# Don't throw it out!! I'll fix it.



## Kenbo (Sep 16, 2008)

So, as some of you know, my parents come from the east coast to stay the winter with Mrs Kenbo and I. The other day, my mother dropped her marble rolling pin and broke one of the wooden handles. She decided that she would just throw it out. I told her that this was a huge problem with today's society and that people had this "disposible attitude" for everything. This rolling pin is actually quite old and she wouldn't be able to find one of this quality anymore. With that in mind, she gave it to me and I took it to the shop. I know this is nothing, in comparison to some of you turners, but I thought that it turned out pretty good and it saved the rolling pin for my mom. I have a finish on it now and the colours are a little closer but I can't do the final assembly until the finish is dry. Anyway, here's my repair job.


----------



## Brian T. (Dec 19, 2012)

That was a good fix. Marble pins stay cold = perfect for pastry. I want one.

My S.I.L sent me a big 4" x 16" wooden rolling pin. My criticism of them all is that the radius of
most pins is so small that my knuckles hit the pastry, etc. Anyway, the axle between the 
handles broke. Don't recall if I kept it or not. I find that using my hands on the pin
works like a dream. Plus,I can stand the pin on end in a corner while I do something else.


----------



## sawdustfactory (Jan 30, 2011)

Kenbo, you put that silly little scroll saw away for a while and focus on the lathe and you'll be giving the seasoned turners a run for their money in no time! :thumbsup:


----------



## nmacdonald (Jan 13, 2012)

Kenbo said:


> So, as some of you know, my parents come from the east coast to stay the winter with Mrs Kenbo and I....

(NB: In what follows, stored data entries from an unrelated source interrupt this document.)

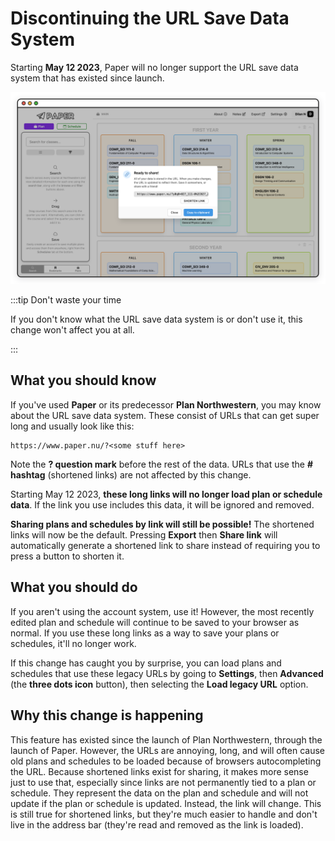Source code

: # Discontinuing the URL Save Data System

Starting **May 12 2023**, Paper will no longer support the URL save data system that has existed since launch.

![Discontinuing URL save data system](/img/paper/discontinuing-url-save-1.png)

:::tip Don't waste your time

If you don't know what the URL save data system is or don't use it, this change won't affect you at all.

:::

## What you should know

If you've used **Paper** or its predecessor **Plan Northwestern**, you may know about the URL save data system. These consist of URLs that can get super long and usually look like this:

```
https://www.paper.nu/?<some stuff here>
```

Note the **? question mark** before the rest of the data. URLs that use the **# hashtag** (shortened links) are not affected by this change.

Starting May 12 2023, **these long links will no longer load plan or schedule data**. If the link you use includes this data, it will be ignored and removed.

**Sharing plans and schedules by link will still be possible!** The shortened links will now be the default. Pressing **Export** then **Share link** will automatically generate a shortened link to share instead of requiring you to press a button to shorten it.

## What you should do

If you aren't using the account system, use it! However, the most recently edited plan and schedule will continue to be saved to your browser as normal. If you use these long links as a way to save your plans or schedules, it'll no longer work.

If this change has caught you by surprise, you can load plans and schedules that use these legacy URLs by going to **Settings**, then **Advanced** (the **three dots icon** button), then selecting the **Load legacy URL** option.

## Why this change is happening

This feature has existed since the launch of Plan Northwestern, through the launch of Paper. However, the URLs are annoying, long, and will often cause old plans and schedules to be loaded because of browsers autocompleting the URL. Because shortened links exist for sharing, it makes more sense just to use that, especially since links are not permanently tied to a plan or schedule. They represent the data on the plan and schedule and will not update if the plan or schedule is updated. Instead, the link will change. This is still true for shortened links, but they're much easier to handle and don't live in the address bar (they're read and removed as the link is loaded).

What province are they from? PEI??


----------



## johnnie52 (Feb 16, 2009)

Nice fix. :thumbsup:


----------



## Kenbo (Sep 16, 2008)

nmacdonald said:


> What province are they from? PEI??


Newfoundland


----------



## woodnthings (Jan 24, 2009)

*different types of rolling pins*



Robson Valley said:


> That was a good fix. Marble pins stay cold = perfect for pastry. I want one.
> 
> My S.I.L sent me a big 4" x 16" wooden rolling pin. My criticism of them all is that the radius of
> most pins is so small that my knuckles hit the pastry, etc. Anyway, the axle between the
> ...


My mom was a serious self taught pastry chef and left me a whole bunch of rolling pins. I noticed that some were marble with ball bearing handles, some all wood with a spinning center handle, others were just long and of a smaller diameter, no separate center. So I looked on You Tube for the differences, and found this one. It is the only one I've seen where the dough wraps around the pin as you roll it out:


----------



## cabinetman (Jul 5, 2007)

Getting back to Kenbo's topic, that's a nice fix. What actually was the damage...a split, or a chunk came off? What was the stock that you had that would work for a handle? Did you turn a complete handle? It looks original. Keep the thread updated. You are right about how society leans towards disposing and replacing. Some fixes like yours are possible when there is someone that has the talent and is equipped to "remanufacture", or duplicate/replicate a part. Actually, repairs like yours can be very amazing as to how original it can look without looking repaired.

















.


----------



## Kenbo (Sep 16, 2008)

woodnthings said:


> My mom was a serious self taught pastry chef and left me a whole bunch of rolling pins. I noticed that some were marble with ball bearing handles, some all wood with a spinning center handle, others were just long and of a smaller diameter, no separate center. So I looked on You Tube for the differences, and found this one. It is the only one I've seen where the dough wraps around the pin as you roll it out:
> 
> How to roll out fresh egg pasta dough with a rolling pin (by Mama Isa) - YouTube


 
That's pretty cool Bill. Pastry making is quite the art form and my wife has become really good at it. If you don't believe me, just look at my waist line. I'm not sure what the purpose of this rolling pin was, I just couldn't stand to see it go to the trash.


----------



## Kenbo (Sep 16, 2008)

cabinetman said:


> Getting back to Kenbo's topic, that's a nice fix. What actually was the damage...a split, or a chunk came off? What was the stock that you had that would work for a handle? Did you turn a complete handle? It looks original. Keep the thread updated. You are right about how society leans towards disposing and replacing. Some fixes like yours are possible when there is someone that has the talent and is equipped to "remanufacture", or duplicate/replicate a part. Actually, repairs like yours can be very amazing as to how original it can look without looking repaired.
> 
> 
> 
> ...


 
I don't mind getting off topic........it's what makes this forum interesting. To answer your questions though, the handle split completely in half and came off the steel shaft. This particular one didn't have a bearing or anything like Bill referred to, but it had thick plastic bushings that allowed the solid steel shaft to rotate in the marble pin. The stock that I used was a piece of hard maple which actually worked quite well. I made a profile of the existing handle and duplicated as best I could, on the lathe. After a couple of coats of varnish, the handle looks even better than the original. I haven't seen the rolling pin since I did the repair for my mother, but I would assume that the handle has yellowed a little since it was made and matches the original a little better.
Thanks for the kind words guys. It was fun repairing something that someone else was willing to throw away.


----------